Task details
Only one thing is required: the number of lines in the entries below that contain "some".

%%

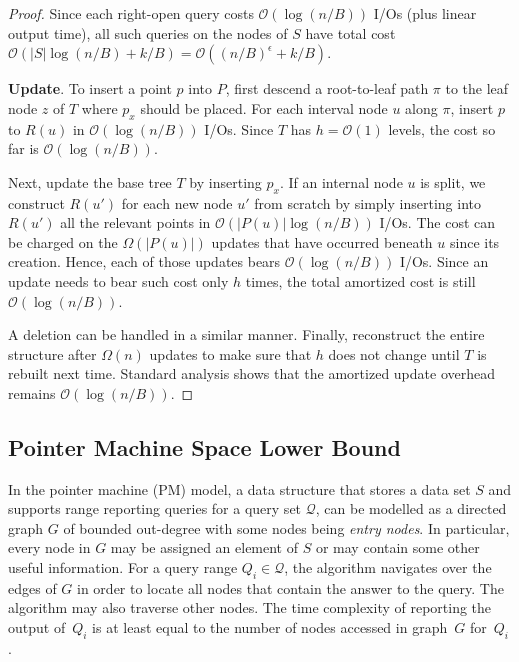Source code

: \documentclass{sig-alternate}
\def\eps{\epsilon}
\def\extraspacing{\vspace{2mm} \noindent}
\def\eps{\epsilon}
\newcommand{\bigO}{\mathcal{O}}
\renewcommand{\(}{\left(}
\renewcommand{\)}{\right)}
\begin{document}
\begin{fullenv}
\begin{proof}
Since each right-open query costs $\bigO(\log (n/B))$ I/Os (plus linear output
time), all such queries on the nodes of $S$ have total cost $\bigO(|S| \log
(n/B) + k/B) = \bigO((n/B)^\eps + k/B)$.

\extraspacing \textbf{Update}. To insert a point $p$ into $P$, first
descend a root-to-leaf path $\pi$ to the leaf node $z$ of $T$ where $p_x$
should be placed. For each interval node $u$ along $\pi$, insert $p$ to $R(u)$
in $\bigO(\log (n/B))$ I/Os. Since $T$ has $h = \bigO(1)$ levels, the cost so
far is $\bigO(\log (n/B))$.

Next, update the base tree $T$ by inserting $p_x$. If an internal node $u$ is
split, we construct $R(u')$ for each new node $u'$ from scratch by simply
inserting into $R(u')$ all the relevant points in $\bigO(|P(u)| \log (n/B))$
I/Os. The cost can be charged on the $\Omega(|P(u)|)$ updates that have
occurred beneath $u$ since its creation. Hence, each of those updates bears
$\bigO(\log(n/B))$ I/Os. Since an update needs to bear such cost only $h$
times, the total amortized cost is still $\bigO(\log(n/B))$.

A deletion can be handled in a similar manner. Finally, reconstruct the entire
structure after $\Omega(n)$ updates to make sure that $h$ does not change until
$T$ is rebuilt next time. Standard analysis shows that the amortized update
overhead remains $\bigO(\log(n/B))$.
\end{proof}

\subsection{Pointer Machine Space Lower Bound}


In the pointer machine (PM) model, a data structure that stores a data set $S$
and supports range reporting queries for a query set $\mathcal{Q}$, can be
modelled as a directed graph $G$ of bounded out-degree with some nodes being
\emph{entry nodes}. In particular, every node in $G$ may be assigned an element
of $S$ or may contain some other useful information. For a query range $Q_i\in
\mathcal{Q}$, the algorithm navigates over the edges of $G$ in order to locate
all nodes that contain the answer to the query. The algorithm may also traverse
other nodes. The time complexity of reporting the output of~$Q_i$ is at least
equal to the number of nodes accessed in graph~$G$ for~$Q_i$.


\end{fullenv}
\end{document}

%%

Written reply
2